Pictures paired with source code
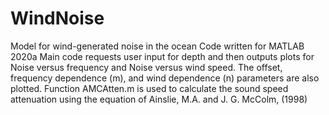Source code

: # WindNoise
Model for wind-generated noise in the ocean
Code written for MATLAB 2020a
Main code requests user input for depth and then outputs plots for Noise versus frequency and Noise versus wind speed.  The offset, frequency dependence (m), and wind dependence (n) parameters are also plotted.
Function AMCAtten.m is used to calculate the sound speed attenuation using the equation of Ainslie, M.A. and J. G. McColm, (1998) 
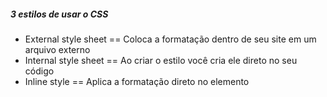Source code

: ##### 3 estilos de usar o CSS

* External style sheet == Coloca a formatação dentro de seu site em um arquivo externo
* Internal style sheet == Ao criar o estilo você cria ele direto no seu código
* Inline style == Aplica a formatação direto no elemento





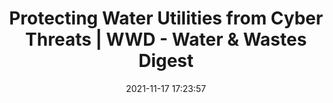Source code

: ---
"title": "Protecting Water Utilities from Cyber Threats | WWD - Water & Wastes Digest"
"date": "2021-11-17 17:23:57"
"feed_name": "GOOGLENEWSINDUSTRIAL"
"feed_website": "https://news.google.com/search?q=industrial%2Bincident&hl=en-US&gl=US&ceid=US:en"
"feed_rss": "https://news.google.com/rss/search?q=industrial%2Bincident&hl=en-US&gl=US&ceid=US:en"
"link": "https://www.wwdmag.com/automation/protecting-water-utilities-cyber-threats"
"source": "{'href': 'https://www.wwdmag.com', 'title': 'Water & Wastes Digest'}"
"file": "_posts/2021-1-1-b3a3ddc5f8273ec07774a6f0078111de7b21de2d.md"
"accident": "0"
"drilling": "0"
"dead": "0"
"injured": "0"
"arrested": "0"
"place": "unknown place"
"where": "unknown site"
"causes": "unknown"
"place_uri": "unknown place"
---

• What you have to do: Pictures are to be left out; the records above must be repeated word for word.

• Reply:
Source code

: # WindNoise
Model for wind-generated noise in the ocean
Code written for MATLAB 2020a
Main code requests user input for depth and then outputs plots for Noise versus frequency and Noise versus wind speed.  The offset, frequency dependence (m), and wind dependence (n) parameters are also plotted.
Function AMCAtten.m is used to calculate the sound speed attenuation using the equation of Ainslie, M.A. and J. G. McColm, (1998) 
Source code

: ##### 3 estilos de usar o CSS

* External style sheet == Coloca a formatação dentro de seu site em um arquivo externo
* Internal style sheet == Ao criar o estilo você cria ele direto no seu código
* Inline style == Aplica a formatação direto no elemento





Source code

: ---
"title": "Protecting Water Utilities from Cyber Threats | WWD - Water & Wastes Digest"
"date": "2021-11-17 17:23:57"
"feed_name": "GOOGLENEWSINDUSTRIAL"
"feed_website": "https://news.google.com/search?q=industrial%2Bincident&hl=en-US&gl=US&ceid=US:en"
"feed_rss": "https://news.google.com/rss/search?q=industrial%2Bincident&hl=en-US&gl=US&ceid=US:en"
"link": "https://www.wwdmag.com/automation/protecting-water-utilities-cyber-threats"
"source": "{'href': 'https://www.wwdmag.com', 'title': 'Water & Wastes Digest'}"
"file": "_posts/2021-1-1-b3a3ddc5f8273ec07774a6f0078111de7b21de2d.md"
"accident": "0"
"drilling": "0"
"dead": "0"
"injured": "0"
"arrested": "0"
"place": "unknown place"
"where": "unknown site"
"causes": "unknown"
"place_uri": "unknown place"
---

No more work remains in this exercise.